Hacker Newsnew | past | comments | ask | show | jobs | submitlogin

I wish more were done to push back against this consolidation of power by these platforms.

We're like frogs that have been stoking the fuel of our own pot.

It used to be that DRM was considered to be in conflict with the browser, because it was not acting on behalf of the user. If you must have DRM, then it is on the platform to shoehorn it in through an external plugin, like Silverlight.

When Firefox adopted EME extensions, I knew it was the beginning of the end; they were rolling out the red carpet for DRM. If we make DRM a switch that can simply be thrown, then it will become the norm, not the exception. And there have been proposals for years to DRM fonts and other absurdities. If a company insists on using DRM, then they should have to shoulder the burden of doing something that a browser was never support to support.

The nightmare that we're racing toward is you will only be permitted to cache a trickle of video at a time and your TPM attestation hardware must include a token in every HTTP request. Your browser will just be a software cablebox.

They aren't happy about URLs either and would love to require that if you want to share a reference to something, you have to do it on their terms, like generating a url in their app with a hash that expires and limited in how many times it can be viewed. I'm sure influencers will still have the privilege of unlimited sharing.

They've been slowly rolling this infrastructure out for the last decade. These are not isolated inconveniences, these are coffin nails.



>When Firefox adopted EME extensions, I knew it was the beginning of the end; they were rolling out the red carpet for DRM.

The alternative is that people complain "netflix doesn't work on firefox", switch to chrome instead, which is even worse.


> The alternative is that people complain "netflix doesn't work on firefox", switch to chrome instead, which is even worse.

So what if users complain? How is it better for Firefox to do something bad just because Google is doing something bad?

Firefox is supposed to provide an alternative to what's out there. Firefox also didn't support some popular proprietary Internet Explorer features, and they never attempted to. For a time, much of MySpace didn't work as well in Firefox. But I'm glad that Firefox didn't cave, even if some users complained that they couldn't make the scrollbars neon green or make music autoplay.

Not letting Microsoft or Google dictate how they implement a web browser worked out really well for them. Chasing proprietary platforms has ruined them.

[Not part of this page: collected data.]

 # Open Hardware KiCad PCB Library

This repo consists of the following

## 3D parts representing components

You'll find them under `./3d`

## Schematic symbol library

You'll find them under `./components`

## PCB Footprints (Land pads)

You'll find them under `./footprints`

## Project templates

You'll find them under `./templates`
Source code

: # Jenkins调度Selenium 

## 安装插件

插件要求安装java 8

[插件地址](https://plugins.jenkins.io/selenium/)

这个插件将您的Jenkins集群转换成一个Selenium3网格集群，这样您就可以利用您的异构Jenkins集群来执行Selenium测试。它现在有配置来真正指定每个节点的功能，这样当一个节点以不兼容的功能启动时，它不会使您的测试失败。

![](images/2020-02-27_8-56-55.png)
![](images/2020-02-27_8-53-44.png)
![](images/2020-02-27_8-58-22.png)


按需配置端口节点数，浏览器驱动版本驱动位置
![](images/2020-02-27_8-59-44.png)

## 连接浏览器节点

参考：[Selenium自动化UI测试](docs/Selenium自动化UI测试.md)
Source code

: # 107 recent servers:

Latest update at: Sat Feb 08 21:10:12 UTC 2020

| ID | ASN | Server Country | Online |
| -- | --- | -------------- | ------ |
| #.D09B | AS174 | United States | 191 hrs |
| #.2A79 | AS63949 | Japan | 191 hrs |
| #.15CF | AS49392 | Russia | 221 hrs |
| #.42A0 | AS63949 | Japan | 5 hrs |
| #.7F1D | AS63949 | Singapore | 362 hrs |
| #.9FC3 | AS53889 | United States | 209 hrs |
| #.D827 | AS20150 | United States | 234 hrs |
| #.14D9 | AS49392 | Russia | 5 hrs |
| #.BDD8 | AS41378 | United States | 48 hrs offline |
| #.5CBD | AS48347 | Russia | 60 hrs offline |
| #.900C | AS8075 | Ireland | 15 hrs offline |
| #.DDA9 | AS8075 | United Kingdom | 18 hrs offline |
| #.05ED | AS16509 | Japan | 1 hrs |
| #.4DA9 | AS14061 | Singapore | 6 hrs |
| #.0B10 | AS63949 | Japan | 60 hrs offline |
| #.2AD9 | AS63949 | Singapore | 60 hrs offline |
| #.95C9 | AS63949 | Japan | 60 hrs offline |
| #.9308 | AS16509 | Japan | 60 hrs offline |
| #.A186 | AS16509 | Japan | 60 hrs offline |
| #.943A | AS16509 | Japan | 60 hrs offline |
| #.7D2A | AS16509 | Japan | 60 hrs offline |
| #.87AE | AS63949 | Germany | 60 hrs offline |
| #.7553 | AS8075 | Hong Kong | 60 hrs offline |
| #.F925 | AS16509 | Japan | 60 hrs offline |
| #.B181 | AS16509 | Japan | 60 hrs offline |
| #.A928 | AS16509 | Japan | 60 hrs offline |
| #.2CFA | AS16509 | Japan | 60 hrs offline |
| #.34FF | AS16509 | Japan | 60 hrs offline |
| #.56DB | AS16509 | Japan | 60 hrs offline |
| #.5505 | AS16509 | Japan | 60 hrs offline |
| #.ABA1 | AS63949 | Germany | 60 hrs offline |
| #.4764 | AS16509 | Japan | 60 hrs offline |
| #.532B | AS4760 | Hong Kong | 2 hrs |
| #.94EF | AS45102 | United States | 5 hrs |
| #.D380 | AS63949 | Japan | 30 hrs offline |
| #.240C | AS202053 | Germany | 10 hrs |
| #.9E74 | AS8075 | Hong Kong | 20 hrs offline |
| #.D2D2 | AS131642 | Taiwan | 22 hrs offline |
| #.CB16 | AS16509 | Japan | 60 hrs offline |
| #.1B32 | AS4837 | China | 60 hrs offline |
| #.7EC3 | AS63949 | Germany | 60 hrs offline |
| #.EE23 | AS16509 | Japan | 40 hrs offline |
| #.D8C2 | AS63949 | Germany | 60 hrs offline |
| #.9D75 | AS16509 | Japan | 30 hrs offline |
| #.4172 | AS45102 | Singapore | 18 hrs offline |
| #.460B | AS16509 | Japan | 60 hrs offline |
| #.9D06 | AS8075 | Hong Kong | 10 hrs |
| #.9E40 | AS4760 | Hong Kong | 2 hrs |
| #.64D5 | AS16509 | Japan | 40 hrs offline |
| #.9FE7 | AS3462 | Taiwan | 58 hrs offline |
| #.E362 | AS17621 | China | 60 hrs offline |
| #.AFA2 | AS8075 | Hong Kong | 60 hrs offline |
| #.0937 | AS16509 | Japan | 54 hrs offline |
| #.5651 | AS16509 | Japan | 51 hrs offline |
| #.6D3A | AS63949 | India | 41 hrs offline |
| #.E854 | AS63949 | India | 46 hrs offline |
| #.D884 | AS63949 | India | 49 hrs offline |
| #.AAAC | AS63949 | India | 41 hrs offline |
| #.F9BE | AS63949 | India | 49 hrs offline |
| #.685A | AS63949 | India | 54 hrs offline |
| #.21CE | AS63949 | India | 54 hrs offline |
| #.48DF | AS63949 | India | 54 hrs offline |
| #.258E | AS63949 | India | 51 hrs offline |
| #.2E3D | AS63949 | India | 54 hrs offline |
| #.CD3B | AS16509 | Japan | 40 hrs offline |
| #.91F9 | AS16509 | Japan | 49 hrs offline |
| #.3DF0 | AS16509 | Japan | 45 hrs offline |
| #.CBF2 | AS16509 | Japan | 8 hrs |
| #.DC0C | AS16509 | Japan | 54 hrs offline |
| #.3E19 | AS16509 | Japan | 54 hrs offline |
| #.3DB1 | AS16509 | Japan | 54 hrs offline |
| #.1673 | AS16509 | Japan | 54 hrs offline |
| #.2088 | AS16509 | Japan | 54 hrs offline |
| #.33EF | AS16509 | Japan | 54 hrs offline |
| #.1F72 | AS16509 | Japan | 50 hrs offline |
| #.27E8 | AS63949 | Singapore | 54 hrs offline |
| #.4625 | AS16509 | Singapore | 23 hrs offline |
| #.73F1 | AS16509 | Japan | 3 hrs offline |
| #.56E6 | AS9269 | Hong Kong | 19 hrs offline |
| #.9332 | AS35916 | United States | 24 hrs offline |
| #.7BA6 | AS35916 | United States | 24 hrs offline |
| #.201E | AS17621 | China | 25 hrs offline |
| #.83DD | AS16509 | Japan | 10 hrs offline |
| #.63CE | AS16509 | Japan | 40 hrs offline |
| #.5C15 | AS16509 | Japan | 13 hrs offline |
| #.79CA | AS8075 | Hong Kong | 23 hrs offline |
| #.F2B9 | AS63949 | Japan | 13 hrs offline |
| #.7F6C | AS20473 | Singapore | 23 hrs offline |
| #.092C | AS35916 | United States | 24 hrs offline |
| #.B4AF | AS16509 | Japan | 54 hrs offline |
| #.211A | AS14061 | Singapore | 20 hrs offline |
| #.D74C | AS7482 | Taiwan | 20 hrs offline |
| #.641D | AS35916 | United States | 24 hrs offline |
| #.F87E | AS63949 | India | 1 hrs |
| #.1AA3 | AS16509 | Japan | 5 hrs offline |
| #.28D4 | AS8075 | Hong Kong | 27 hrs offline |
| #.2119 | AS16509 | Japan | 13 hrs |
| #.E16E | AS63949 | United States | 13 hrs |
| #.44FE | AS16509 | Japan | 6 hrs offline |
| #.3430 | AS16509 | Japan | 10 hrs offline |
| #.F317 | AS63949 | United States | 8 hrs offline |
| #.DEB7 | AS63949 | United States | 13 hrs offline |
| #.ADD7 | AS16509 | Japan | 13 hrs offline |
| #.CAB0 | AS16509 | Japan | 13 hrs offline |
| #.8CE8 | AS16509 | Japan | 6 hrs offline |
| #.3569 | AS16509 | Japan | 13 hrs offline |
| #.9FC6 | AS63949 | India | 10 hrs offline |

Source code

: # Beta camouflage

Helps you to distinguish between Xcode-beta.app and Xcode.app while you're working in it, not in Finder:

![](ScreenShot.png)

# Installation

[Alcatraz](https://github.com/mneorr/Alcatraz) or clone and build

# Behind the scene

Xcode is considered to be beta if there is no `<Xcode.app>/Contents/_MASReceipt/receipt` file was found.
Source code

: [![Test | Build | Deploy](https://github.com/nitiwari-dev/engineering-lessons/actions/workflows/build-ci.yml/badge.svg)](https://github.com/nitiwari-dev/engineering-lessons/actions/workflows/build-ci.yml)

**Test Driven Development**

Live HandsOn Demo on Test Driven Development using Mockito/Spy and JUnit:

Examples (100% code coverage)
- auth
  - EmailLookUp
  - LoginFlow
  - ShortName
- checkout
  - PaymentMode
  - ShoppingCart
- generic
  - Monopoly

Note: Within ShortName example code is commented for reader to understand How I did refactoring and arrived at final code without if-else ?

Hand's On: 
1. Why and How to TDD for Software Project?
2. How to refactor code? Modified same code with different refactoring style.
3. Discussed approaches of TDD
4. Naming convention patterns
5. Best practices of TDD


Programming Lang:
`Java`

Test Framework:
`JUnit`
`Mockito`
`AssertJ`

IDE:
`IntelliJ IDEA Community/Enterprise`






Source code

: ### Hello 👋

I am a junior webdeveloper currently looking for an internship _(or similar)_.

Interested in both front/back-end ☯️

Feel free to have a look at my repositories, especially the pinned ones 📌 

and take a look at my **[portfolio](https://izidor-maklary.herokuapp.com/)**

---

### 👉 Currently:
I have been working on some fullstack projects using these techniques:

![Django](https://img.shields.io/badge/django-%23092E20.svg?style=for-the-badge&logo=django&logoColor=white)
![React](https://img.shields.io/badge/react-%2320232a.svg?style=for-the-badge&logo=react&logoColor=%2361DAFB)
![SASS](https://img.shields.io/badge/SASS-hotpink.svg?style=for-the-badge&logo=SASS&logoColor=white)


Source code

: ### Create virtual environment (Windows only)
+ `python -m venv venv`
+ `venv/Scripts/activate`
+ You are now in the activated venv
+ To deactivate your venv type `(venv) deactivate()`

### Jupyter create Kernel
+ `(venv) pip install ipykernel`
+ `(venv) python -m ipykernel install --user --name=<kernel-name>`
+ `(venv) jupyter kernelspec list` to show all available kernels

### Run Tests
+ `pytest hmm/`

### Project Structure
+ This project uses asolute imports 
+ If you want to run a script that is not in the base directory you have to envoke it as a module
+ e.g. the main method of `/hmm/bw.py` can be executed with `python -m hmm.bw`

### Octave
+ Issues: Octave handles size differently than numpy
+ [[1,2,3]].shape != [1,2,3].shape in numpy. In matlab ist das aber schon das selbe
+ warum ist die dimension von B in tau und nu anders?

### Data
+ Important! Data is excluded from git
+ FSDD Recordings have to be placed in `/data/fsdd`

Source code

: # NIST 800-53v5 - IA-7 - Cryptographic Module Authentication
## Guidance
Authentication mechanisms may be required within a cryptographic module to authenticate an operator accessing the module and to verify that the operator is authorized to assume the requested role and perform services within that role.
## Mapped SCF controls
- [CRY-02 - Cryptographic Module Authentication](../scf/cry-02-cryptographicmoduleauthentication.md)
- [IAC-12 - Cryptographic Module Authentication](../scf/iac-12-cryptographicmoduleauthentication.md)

At the time EME was adopted Firefox was much more popular, I think 20% back in 2012. Video platforms were using Silverlight for DRM. There's a good chance that EME would not have gotten off the ground if Mozilla didn't embrace it, or at least not as quickly.

Mozilla should have taken a stand and refused to support EME when they had the chance. They would be better off than they are now. And there's a good chance Netflix would not have thrown away a double digit percentage of subscribers.

Instead they embraced DRM and now they have nothing.


That's almost certainly their rationale, bit I'm not convinced it's sound. Firefox's market share is pretty dire anyway, and many people watch Netflix through phones and tv apps now, rather than their actual browser, I wouldn't be surprised if it wasn't an issue at all.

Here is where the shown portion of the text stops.